Supplied material Block Start

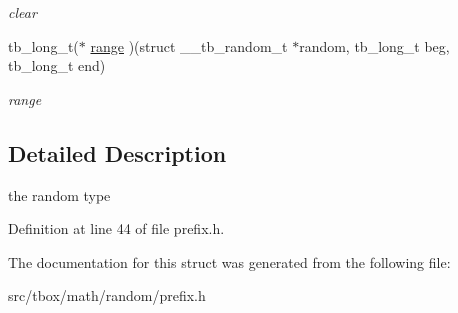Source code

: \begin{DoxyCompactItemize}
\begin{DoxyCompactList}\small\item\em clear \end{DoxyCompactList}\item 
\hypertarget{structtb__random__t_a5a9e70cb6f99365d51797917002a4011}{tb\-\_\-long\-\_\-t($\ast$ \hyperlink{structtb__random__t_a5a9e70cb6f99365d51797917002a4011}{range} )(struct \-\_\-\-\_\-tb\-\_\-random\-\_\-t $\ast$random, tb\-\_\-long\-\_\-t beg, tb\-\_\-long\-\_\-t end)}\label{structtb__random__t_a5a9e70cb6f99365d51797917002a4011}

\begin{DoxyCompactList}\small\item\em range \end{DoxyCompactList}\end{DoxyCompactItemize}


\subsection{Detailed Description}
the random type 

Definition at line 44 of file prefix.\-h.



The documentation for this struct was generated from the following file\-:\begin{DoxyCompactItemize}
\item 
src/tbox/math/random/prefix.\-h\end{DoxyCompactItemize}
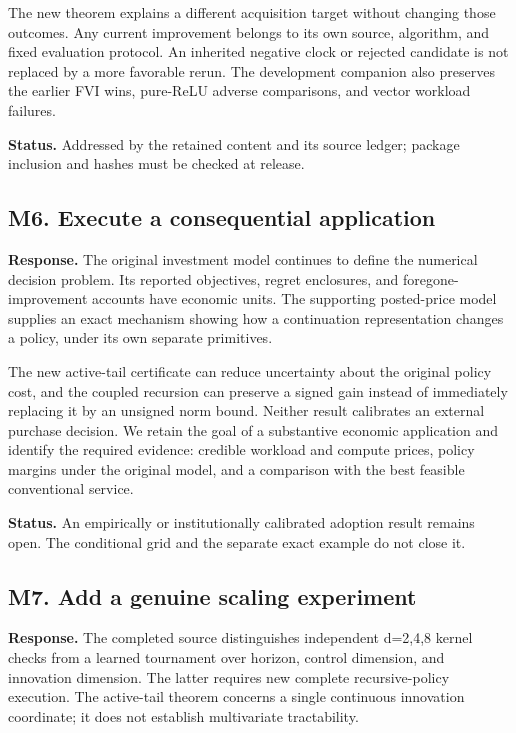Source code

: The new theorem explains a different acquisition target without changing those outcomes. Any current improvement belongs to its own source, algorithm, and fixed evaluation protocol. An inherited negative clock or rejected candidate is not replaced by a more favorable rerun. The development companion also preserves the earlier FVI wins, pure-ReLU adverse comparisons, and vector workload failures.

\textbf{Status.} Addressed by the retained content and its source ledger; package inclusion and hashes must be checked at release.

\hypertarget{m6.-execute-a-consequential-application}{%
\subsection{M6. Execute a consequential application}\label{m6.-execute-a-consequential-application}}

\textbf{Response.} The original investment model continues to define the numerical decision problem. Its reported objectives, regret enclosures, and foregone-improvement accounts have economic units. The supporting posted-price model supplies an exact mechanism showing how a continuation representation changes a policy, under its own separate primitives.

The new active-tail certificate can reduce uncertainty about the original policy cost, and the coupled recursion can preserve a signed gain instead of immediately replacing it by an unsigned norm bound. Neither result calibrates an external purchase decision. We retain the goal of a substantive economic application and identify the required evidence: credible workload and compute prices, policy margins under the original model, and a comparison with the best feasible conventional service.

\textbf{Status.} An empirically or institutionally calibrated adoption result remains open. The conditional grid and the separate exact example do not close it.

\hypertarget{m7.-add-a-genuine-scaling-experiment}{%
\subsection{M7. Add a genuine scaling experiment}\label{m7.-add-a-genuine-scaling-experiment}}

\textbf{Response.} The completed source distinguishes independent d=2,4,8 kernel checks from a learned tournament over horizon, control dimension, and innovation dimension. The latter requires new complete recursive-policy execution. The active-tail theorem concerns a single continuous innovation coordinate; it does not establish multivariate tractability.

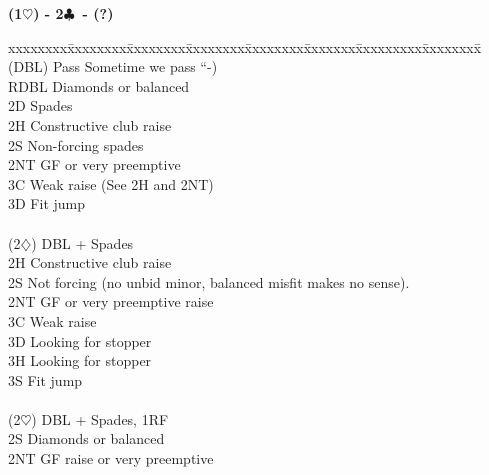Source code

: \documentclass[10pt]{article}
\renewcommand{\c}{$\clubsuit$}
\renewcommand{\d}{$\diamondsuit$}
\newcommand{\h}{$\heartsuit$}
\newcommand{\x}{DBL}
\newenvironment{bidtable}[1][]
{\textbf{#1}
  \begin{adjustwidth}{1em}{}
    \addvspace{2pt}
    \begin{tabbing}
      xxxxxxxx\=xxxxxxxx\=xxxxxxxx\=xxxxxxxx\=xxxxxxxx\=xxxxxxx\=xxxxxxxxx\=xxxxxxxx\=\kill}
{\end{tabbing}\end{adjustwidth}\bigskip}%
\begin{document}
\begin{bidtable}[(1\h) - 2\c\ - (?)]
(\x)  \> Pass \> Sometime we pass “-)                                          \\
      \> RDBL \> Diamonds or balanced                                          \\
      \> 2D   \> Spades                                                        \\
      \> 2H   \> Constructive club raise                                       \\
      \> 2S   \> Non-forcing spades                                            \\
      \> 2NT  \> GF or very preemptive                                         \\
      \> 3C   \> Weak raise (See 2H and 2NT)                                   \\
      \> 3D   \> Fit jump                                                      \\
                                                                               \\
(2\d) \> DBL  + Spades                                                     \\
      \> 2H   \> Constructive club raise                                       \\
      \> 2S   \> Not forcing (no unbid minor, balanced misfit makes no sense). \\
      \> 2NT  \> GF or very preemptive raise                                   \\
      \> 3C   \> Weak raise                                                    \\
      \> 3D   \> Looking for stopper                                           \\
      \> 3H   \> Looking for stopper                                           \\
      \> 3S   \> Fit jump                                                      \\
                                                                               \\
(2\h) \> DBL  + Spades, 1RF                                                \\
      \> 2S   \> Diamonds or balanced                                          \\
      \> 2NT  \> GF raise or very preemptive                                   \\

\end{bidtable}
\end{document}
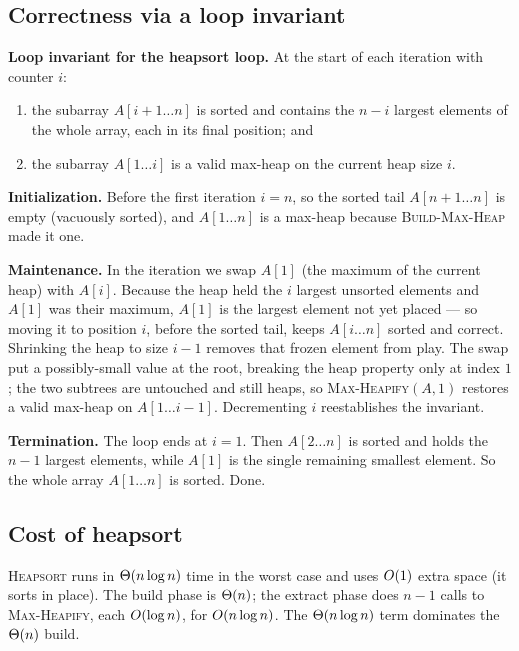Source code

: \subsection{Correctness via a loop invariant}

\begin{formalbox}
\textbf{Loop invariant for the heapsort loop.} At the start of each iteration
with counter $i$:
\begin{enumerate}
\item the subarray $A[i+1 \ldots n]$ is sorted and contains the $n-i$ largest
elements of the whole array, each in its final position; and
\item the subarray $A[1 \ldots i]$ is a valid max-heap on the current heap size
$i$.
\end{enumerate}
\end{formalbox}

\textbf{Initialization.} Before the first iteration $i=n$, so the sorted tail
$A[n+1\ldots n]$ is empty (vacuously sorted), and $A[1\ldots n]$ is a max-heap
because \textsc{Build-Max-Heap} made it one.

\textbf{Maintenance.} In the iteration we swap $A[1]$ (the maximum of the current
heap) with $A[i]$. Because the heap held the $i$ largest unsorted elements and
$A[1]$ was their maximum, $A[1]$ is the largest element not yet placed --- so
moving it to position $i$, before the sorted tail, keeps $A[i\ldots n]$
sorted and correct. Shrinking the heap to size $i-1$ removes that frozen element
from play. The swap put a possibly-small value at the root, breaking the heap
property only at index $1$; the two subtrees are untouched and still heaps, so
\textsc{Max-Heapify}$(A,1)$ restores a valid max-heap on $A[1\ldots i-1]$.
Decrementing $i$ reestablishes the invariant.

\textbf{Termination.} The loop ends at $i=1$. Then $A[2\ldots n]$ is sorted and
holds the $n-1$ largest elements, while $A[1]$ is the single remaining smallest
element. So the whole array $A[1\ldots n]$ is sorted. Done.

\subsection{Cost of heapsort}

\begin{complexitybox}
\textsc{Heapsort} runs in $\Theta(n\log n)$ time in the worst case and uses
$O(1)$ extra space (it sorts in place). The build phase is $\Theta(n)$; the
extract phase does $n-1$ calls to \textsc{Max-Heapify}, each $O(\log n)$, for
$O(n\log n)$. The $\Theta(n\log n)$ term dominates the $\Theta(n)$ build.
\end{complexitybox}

Supplied material Block End

• Task goal
Going through the entries above, count the lines with the word "label". Give only the result.

• Written response
3